State how many lines in the following entries contain the word "сигарета". No other output.

-------- Recorded data --------

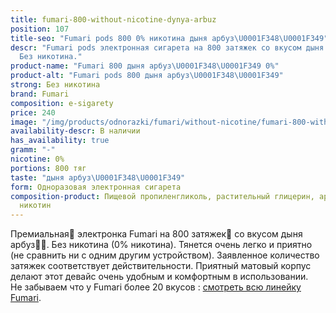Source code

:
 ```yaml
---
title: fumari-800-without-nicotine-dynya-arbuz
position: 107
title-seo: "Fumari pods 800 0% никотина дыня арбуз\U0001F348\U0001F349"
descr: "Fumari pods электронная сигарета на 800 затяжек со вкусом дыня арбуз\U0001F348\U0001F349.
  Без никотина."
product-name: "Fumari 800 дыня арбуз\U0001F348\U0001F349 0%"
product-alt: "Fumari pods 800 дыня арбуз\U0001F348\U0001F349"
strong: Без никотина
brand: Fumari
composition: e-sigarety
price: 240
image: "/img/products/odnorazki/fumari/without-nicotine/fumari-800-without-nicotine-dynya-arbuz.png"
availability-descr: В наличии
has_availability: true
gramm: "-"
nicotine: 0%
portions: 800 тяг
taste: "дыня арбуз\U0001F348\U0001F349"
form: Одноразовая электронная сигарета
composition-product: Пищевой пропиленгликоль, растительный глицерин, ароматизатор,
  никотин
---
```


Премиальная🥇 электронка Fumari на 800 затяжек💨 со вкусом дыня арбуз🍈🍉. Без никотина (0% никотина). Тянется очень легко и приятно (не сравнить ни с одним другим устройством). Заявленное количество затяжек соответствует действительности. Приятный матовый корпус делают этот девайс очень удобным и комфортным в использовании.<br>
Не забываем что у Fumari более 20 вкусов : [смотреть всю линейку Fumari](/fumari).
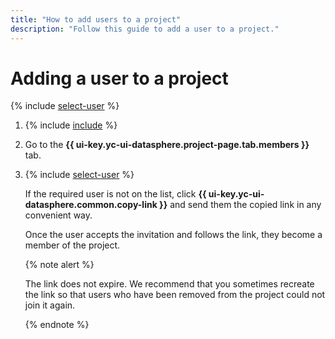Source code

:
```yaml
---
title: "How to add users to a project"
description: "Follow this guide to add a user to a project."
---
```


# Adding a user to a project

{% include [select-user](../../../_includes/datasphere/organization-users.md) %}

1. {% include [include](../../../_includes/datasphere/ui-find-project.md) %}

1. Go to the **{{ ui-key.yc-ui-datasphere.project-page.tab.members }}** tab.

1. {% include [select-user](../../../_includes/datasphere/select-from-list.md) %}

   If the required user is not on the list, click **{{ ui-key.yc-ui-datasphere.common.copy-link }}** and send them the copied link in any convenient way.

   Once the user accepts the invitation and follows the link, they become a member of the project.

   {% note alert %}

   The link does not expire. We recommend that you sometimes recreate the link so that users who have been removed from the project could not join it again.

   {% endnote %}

--------

*Expected answer*. 2